Please run utils/make_vocab.py
to parse the labels. Then, please run python hw4.py --train --clip
until epoch 53.
Then run python hw4.py --train --clip --load --forcing (0.6,0.6,10) --epoch 53 --load Model1_b32lr0.0005s100decay0Adamdrop0.4le3he256hd512emb256att128forcing(0.9,0.8,20)clip
until epoch 65,
and finally run python hw4.py --train --clip --load --forcing (0.5,0.5,10) --epoch 65 --load Model1_b32lr0.0005s100decay0Adamdrop0.4le3he256hd512emb256att128forcing(0.6,0.6,10)clip
until epoch 76.
All other hyperparameters are set to default in the scripts.
The best performance is achieved from the following architecture:
- The listen-attend-spell model (with key-value dot attention) (template provided by course bootcamp)
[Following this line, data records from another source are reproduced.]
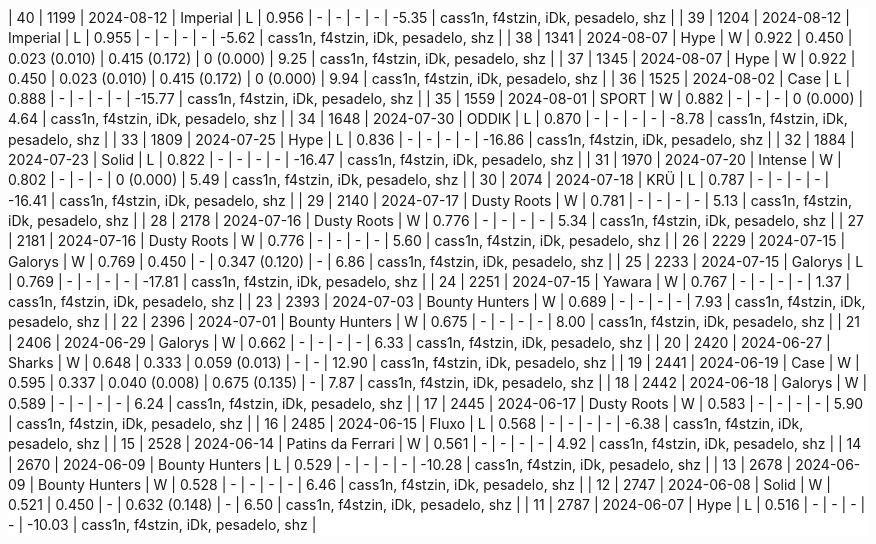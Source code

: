 |           40 |     1199 | 2024-08-12 | Imperial          | L   | 0.956      | -            | -                | -                | -         |    -5.35 | cass1n, f4stzin, iDk, pesadelo, shz |
|           39 |     1204 | 2024-08-12 | Imperial          | L   | 0.955      | -            | -                | -                | -         |    -5.62 | cass1n, f4stzin, iDk, pesadelo, shz |
|           38 |     1341 | 2024-08-07 | Hype              | W   | 0.922      | 0.450        | 0.023 (0.010)    | 0.415 (0.172)    | 0 (0.000) |     9.25 | cass1n, f4stzin, iDk, pesadelo, shz |
|           37 |     1345 | 2024-08-07 | Hype              | W   | 0.922      | 0.450        | 0.023 (0.010)    | 0.415 (0.172)    | 0 (0.000) |     9.94 | cass1n, f4stzin, iDk, pesadelo, shz |
|           36 |     1525 | 2024-08-02 | Case              | L   | 0.888      | -            | -                | -                | -         |   -15.77 | cass1n, f4stzin, iDk, pesadelo, shz |
|           35 |     1559 | 2024-08-01 | SPORT             | W   | 0.882      | -            | -                | -                | 0 (0.000) |     4.64 | cass1n, f4stzin, iDk, pesadelo, shz |
|           34 |     1648 | 2024-07-30 | ODDIK             | L   | 0.870      | -            | -                | -                | -         |    -8.78 | cass1n, f4stzin, iDk, pesadelo, shz |
|           33 |     1809 | 2024-07-25 | Hype              | L   | 0.836      | -            | -                | -                | -         |   -16.86 | cass1n, f4stzin, iDk, pesadelo, shz |
|           32 |     1884 | 2024-07-23 | Solid             | L   | 0.822      | -            | -                | -                | -         |   -16.47 | cass1n, f4stzin, iDk, pesadelo, shz |
|           31 |     1970 | 2024-07-20 | Intense           | W   | 0.802      | -            | -                | -                | 0 (0.000) |     5.49 | cass1n, f4stzin, iDk, pesadelo, shz |
|           30 |     2074 | 2024-07-18 | KRÜ               | L   | 0.787      | -            | -                | -                | -         |   -16.41 | cass1n, f4stzin, iDk, pesadelo, shz |
|           29 |     2140 | 2024-07-17 | Dusty Roots       | W   | 0.781      | -            | -                | -                | -         |     5.13 | cass1n, f4stzin, iDk, pesadelo, shz |
|           28 |     2178 | 2024-07-16 | Dusty Roots       | W   | 0.776      | -            | -                | -                | -         |     5.34 | cass1n, f4stzin, iDk, pesadelo, shz |
|           27 |     2181 | 2024-07-16 | Dusty Roots       | W   | 0.776      | -            | -                | -                | -         |     5.60 | cass1n, f4stzin, iDk, pesadelo, shz |
|           26 |     2229 | 2024-07-15 | Galorys           | W   | 0.769      | 0.450        | -                | 0.347 (0.120)    | -         |     6.86 | cass1n, f4stzin, iDk, pesadelo, shz |
|           25 |     2233 | 2024-07-15 | Galorys           | L   | 0.769      | -            | -                | -                | -         |   -17.81 | cass1n, f4stzin, iDk, pesadelo, shz |
|           24 |     2251 | 2024-07-15 | Yawara            | W   | 0.767      | -            | -                | -                | -         |     1.37 | cass1n, f4stzin, iDk, pesadelo, shz |
|           23 |     2393 | 2024-07-03 | Bounty Hunters    | W   | 0.689      | -            | -                | -                | -         |     7.93 | cass1n, f4stzin, iDk, pesadelo, shz |
|           22 |     2396 | 2024-07-01 | Bounty Hunters    | W   | 0.675      | -            | -                | -                | -         |     8.00 | cass1n, f4stzin, iDk, pesadelo, shz |
|           21 |     2406 | 2024-06-29 | Galorys           | W   | 0.662      | -            | -                | -                | -         |     6.33 | cass1n, f4stzin, iDk, pesadelo, shz |
|           20 |     2420 | 2024-06-27 | Sharks            | W   | 0.648      | 0.333        | 0.059 (0.013)    | -                | -         |    12.90 | cass1n, f4stzin, iDk, pesadelo, shz |
|           19 |     2441 | 2024-06-19 | Case              | W   | 0.595      | 0.337        | 0.040 (0.008)    | 0.675 (0.135)    | -         |     7.87 | cass1n, f4stzin, iDk, pesadelo, shz |
|           18 |     2442 | 2024-06-18 | Galorys           | W   | 0.589      | -            | -                | -                | -         |     6.24 | cass1n, f4stzin, iDk, pesadelo, shz |
|           17 |     2445 | 2024-06-17 | Dusty Roots       | W   | 0.583      | -            | -                | -                | -         |     5.90 | cass1n, f4stzin, iDk, pesadelo, shz |
|           16 |     2485 | 2024-06-15 | Fluxo             | L   | 0.568      | -            | -                | -                | -         |    -6.38 | cass1n, f4stzin, iDk, pesadelo, shz |
|           15 |     2528 | 2024-06-14 | Patins da Ferrari | W   | 0.561      | -            | -                | -                | -         |     4.92 | cass1n, f4stzin, iDk, pesadelo, shz |
|           14 |     2670 | 2024-06-09 | Bounty Hunters    | L   | 0.529      | -            | -                | -                | -         |   -10.28 | cass1n, f4stzin, iDk, pesadelo, shz |
|           13 |     2678 | 2024-06-09 | Bounty Hunters    | W   | 0.528      | -            | -                | -                | -         |     6.46 | cass1n, f4stzin, iDk, pesadelo, shz |
|           12 |     2747 | 2024-06-08 | Solid             | W   | 0.521      | 0.450        | -                | 0.632 (0.148)    | -         |     6.50 | cass1n, f4stzin, iDk, pesadelo, shz |
|           11 |     2787 | 2024-06-07 | Hype              | L   | 0.516      | -            | -                | -                | -         |   -10.03 | cass1n, f4stzin, iDk, pesadelo, shz |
- Locked dropout is applied between each two layers in the encoder.
- Weight tying is applied in the decoder.
I used CrossEntropy (masked) and the Adam Optimizer.
I used greedy decoding.
The learning rate is 5e-4, no weight decay; batch size is 32. The teacher forcing rate is described above. No Gumble noise is used, nor is the beam search.
I tested different model architectures, some additional techniques introduced in HW4P1, e.g., drop connect,
and various hyperparameters. The models I tested can be found in models.py
. Furthermore, I found that removing all
packing, i.e., use padded sequence throughout the network, actually runs faster with my GPUs.